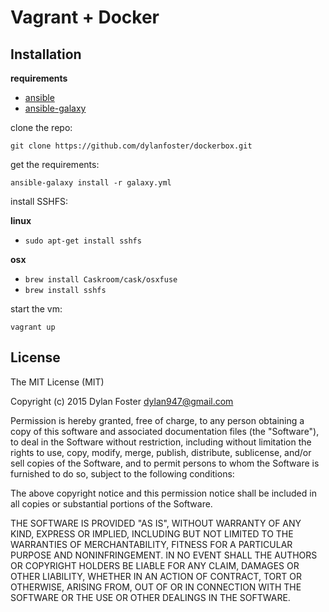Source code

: # Vagrant + Docker

## Installation

**requirements**

 - [ansible](http://docs.ansible.com/ansible/index.html)
 - [ansible-galaxy](https://galaxy.ansible.com/)

clone the repo:

`git clone https://github.com/dylanfoster/dockerbox.git`

get the requirements:

`ansible-galaxy install -r galaxy.yml`

install SSHFS:

**linux**
  - `sudo apt-get install sshfs`

**osx**

  - `brew install Caskroom/cask/osxfuse`
  - `brew install sshfs`

start the vm:

`vagrant up`

## License

The MIT License (MIT)

Copyright (c) 2015 Dylan Foster <dylan947@gmail.com>

Permission is hereby granted, free of charge, to any person obtaining a copy
of this software and associated documentation files (the "Software"), to deal
in the Software without restriction, including without limitation the rights
to use, copy, modify, merge, publish, distribute, sublicense, and/or sell
copies of the Software, and to permit persons to whom the Software is
furnished to do so, subject to the following conditions:

The above copyright notice and this permission notice shall be included in
all copies or substantial portions of the Software.

THE SOFTWARE IS PROVIDED "AS IS", WITHOUT WARRANTY OF ANY KIND, EXPRESS OR
IMPLIED, INCLUDING BUT NOT LIMITED TO THE WARRANTIES OF MERCHANTABILITY,
FITNESS FOR A PARTICULAR PURPOSE AND NONINFRINGEMENT. IN NO EVENT SHALL THE
AUTHORS OR COPYRIGHT HOLDERS BE LIABLE FOR ANY CLAIM, DAMAGES OR OTHER
LIABILITY, WHETHER IN AN ACTION OF CONTRACT, TORT OR OTHERWISE, ARISING FROM,
OUT OF OR IN CONNECTION WITH THE SOFTWARE OR THE USE OR OTHER DEALINGS IN
THE SOFTWARE.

○ ○ ○ ○ ○

Required work
For this exercise, return every line from the data that holds the string "galaxy".

Exercise response
 - [ansible-galaxy](https://galaxy.ansible.com/)
`ansible-galaxy install -r galaxy.yml`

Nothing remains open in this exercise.